Planet Fitness historically did a mediocre job investing in profitable growth initiatives. Its five-year average ROIC was 15.4%, somewhat low compared to the best consumer discretionary companies that consistently pump out 25%+.
We like to invest in businesses with high returns, but the trend in a company’s ROIC is what often surprises the market and moves the stock price. Unfortunately, Planet Fitness’s ROIC averaged 3 percentage point decreases each year over the last few years. Paired with its already low returns, these declines suggest its profitable growth opportunities are few and far between.
10. Balance Sheet Assessment
Planet Fitness reported $518.7 million of cash and $2.9 billion of debt on its balance sheet in the most recent quarter. As investors in high-quality companies, we primarily focus on two things: 1) that a company’s debt level isn’t too high and 2) that its interest payments are not excessively burdening the business.
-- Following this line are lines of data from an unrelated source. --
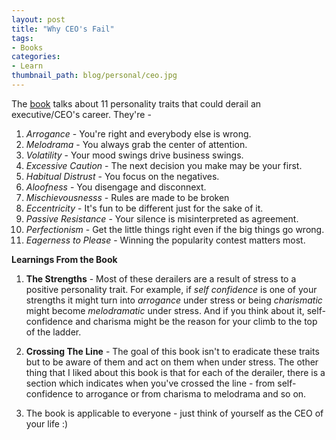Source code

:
 ```yaml
---
layout: post
title: "Why CEO's Fail"
tags:
- Books
categories:
- Learn
thumbnail_path: blog/personal/ceo.jpg
---
```


The [book](http://www.amazon.com/Why-CEOs-Fail-Behaviors-Derail/dp/0787967637/) talks about 11 personality traits that could derail an executive/CEO's career. They're - 

1. *Arrogance* - You're right and everybody else is wrong.
2. *Melodrama* - You always grab the center of attention.
3. *Volatility* - Your mood swings drive business swings.
4. *Excessive Caution* - The next decision you make may be your first.
5. *Habitual Distrust* - You focus on the negatives.
6. *Aloofness* - You disengage and disconnext.
7. *Mischievousnesss* - Rules are made to be broken
8. *Eccentricity* - It's fun to be different just for the sake of it.
9. *Passive Resistance* - Your silence is misinterpreted as agreement.
10. *Perfectionism* - Get the little things right even if the big things go wrong.
11. *Eagerness to Please* - Winning the popularity contest matters most.

**Learnings From the Book**

1. **The Strengths** - Most of these derailers are a result of stress to a positive personality trait. For example, if *self confidence* is one of your strengths it might turn into *arrogance* under stress or being *charismatic* might become *melodramatic* under stress. And if you think about it, self-confidence and charisma might be the reason for your climb to the top of the ladder.

2. **Crossing The Line** - The goal of this book isn't to eradicate these traits but to be aware of them and act on them when under stress. The other thing that I liked about this book is that for each of the derailer, there is a section which indicates when you've crossed the line - from self-confidence to arrogance or from charisma to melodrama and so on.

3. The book is applicable to everyone - just think of yourself as the CEO of your life :)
With $551.6 million of EBITDA over the last 12 months, we view Planet Fitness’s 4.3× net-debt-to-EBITDA ratio as safe. We also see its $35.59 million of annual interest expenses as appropriate. The company’s profits give it plenty of breathing room, allowing it to continue investing in growth initiatives.
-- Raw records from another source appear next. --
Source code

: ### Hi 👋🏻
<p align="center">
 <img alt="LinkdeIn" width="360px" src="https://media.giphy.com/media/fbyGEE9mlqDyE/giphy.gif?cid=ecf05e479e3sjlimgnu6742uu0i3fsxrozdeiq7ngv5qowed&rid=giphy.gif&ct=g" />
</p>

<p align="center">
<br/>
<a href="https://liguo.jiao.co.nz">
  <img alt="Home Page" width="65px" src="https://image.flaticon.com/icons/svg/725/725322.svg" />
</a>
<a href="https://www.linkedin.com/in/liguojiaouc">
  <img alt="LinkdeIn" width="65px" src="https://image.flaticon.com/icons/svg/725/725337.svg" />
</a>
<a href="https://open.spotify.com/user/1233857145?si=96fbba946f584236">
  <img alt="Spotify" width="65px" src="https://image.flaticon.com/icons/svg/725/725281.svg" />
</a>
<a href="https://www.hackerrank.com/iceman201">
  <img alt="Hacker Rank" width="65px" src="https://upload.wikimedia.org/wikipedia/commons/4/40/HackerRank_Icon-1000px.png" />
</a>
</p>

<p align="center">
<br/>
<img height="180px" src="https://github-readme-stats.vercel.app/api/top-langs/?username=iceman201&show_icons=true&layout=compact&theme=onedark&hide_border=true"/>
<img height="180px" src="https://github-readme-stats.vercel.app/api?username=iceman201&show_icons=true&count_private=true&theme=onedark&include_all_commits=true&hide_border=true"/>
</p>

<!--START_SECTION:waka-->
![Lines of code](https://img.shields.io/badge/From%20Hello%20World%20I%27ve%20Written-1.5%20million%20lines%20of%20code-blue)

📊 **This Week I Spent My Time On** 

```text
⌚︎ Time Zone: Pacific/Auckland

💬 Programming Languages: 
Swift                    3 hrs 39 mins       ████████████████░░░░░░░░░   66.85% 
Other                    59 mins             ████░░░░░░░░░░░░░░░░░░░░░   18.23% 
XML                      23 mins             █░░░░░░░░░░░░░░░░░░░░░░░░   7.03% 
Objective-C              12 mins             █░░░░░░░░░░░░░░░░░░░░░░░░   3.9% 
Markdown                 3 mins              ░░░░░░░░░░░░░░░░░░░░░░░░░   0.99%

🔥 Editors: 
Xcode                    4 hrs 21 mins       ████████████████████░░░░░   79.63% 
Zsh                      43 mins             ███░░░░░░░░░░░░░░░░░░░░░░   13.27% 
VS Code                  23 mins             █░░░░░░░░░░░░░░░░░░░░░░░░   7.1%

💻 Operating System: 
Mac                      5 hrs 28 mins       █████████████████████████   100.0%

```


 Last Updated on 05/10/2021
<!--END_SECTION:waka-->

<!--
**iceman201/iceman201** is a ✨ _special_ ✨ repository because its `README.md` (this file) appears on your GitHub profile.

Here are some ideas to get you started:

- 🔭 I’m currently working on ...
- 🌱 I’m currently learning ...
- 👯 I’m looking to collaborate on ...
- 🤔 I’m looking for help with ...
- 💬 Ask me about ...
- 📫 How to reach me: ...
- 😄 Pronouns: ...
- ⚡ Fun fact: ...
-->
11. Key Takeaways from Planet Fitness’s Q4 Results
It was encouraging to see Planet Fitness beat analysts’ revenue expectations this quarter. We were also glad its EPS outperformed Wall Street’s estimates. Overall, this print had some key positives. The market seemed to be hoping for more, and the stock traded down 8.5% to $83 immediately after reporting.
12. Is Now The Time To Buy Planet Fitness?
Before deciding whether to buy Planet Fitness or pass, we urge investors to consider business quality, valuation, and the latest quarterly results.
Planet Fitness falls short of our quality standards. While its astounding EPS growth over the last five years shows its profits are trickling down to shareholders, the downside is its Forecasted free cash flow margin suggests the company will ramp up its investments next year. On top of that, its same-store sales performance has disappointed.
Planet Fitness’s P/E ratio based on the next 12 months is 25.8x. This valuation tells us a lot of optimism is priced in - we think other companies feature superior fundamentals at the moment.
Wall Street analysts have a consensus one-year price target of $130 on the company (compared to the current share price of $83).
Although the price target is bullish, readers should exercise caution because analysts tend to be overly optimistic. The firms they work for, often big banks, have relationships with companies that extend into fundraising, M&A advisory, and other rewarding business lines. As a result, they typically hesitate to say bad things for fear they will lose out. We at StockStory do not suffer from such conflicts of interest, so we’ll always tell it like it is.